National rural/remote health strategy: now more than ever

Cate Swannell
Med J Aust
Published online: 24 February 2019

DESPITE 25 years of evidence, “risk-averse governments” have not formulated a cohesive national rural and remote health strategy, according to the authors of a Perspective published online by the Medical Journal of Australia.

Professor John Wakerman, Associate Dean of Flinders Northern Territory in Darwin, and Emeritus Professor John Humphreys, from Monash University’s School of Rural Health, wrote that the lack of progress in improving rural and remote health outcomes was largely due to a “lack of an overarching strategy that draws on available evidence to guide its development, implementation and evaluation”.

“Despite this considerable evidence of what works well and where in rural and remote communities, risk-averse governments have been reluctant to formulate a national strategic framework, preferring a patchwork of political responses, mostly without rigorous evaluation of their effectiveness,” wrote Wakerman and Humphreys.

“Extant evidence shows how to ensure an appropriate workforce and maximise access to viable, high quality, affordable, comprehensive primary healthcare services that meet community needs. This evidence provides the basis for informing the [five] key policy pillars of a national rural and remote health strategy.”

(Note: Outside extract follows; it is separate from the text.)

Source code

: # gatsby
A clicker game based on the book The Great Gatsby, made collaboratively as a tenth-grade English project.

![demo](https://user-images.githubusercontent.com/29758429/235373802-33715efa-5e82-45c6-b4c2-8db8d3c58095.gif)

Those pillars, they suggested, are:

  • an integrated rural training pipelines for non-medical health professions, together with an effective, flexible, bundled retention strategy, in order to prepare and retain a fit-for-purpose workforce;
  • the diversity of rural and remote Australia needs to be reflected in an agreed set of core services that all communities should be able to access locally, agreed practice principles governing effective visiting services to communities lacking in situ services, a range of models appropriate for specific contexts, and a regional governance approach to optimise service coordination and integration;
  • sustainability of rural and remote PHC services is underpinned by adequate funding, including for workforce support; efficient financing mechanisms; good governance, inspirational leadership and effective service management; adequate physical and information technology infrastructure that enables ongoing monitoring and assessment of performance and quality; and service coordination;
  • a national, needs-based funding mechanism; and,
  • substantive community input into all aspects of the planning and provision of PHC services through regional governance structures, which take into account existing Aboriginal community-controlled governance structures.

“Longstanding problems of workforce shortages and maldistribution, difficulties with recruitment and retention, and inadequate access to, and availability of, appropriate services persist,” wrote Wakerman and Humphreys.

“These contribute to the poor health status of many non-metropolitan Australians, especially Aboriginal and Torres Strait Islander populations, despite the fact that governments spend millions of dollars annually on specific rural and remote health programs.

"Using available evidence, a national strategy can improve access to high quality, comprehensive primary healthcare in a way that results in greater efficiency, improved equity and more effective service provision that will bring about improved health outcomes in rural and remote areas,” they concluded.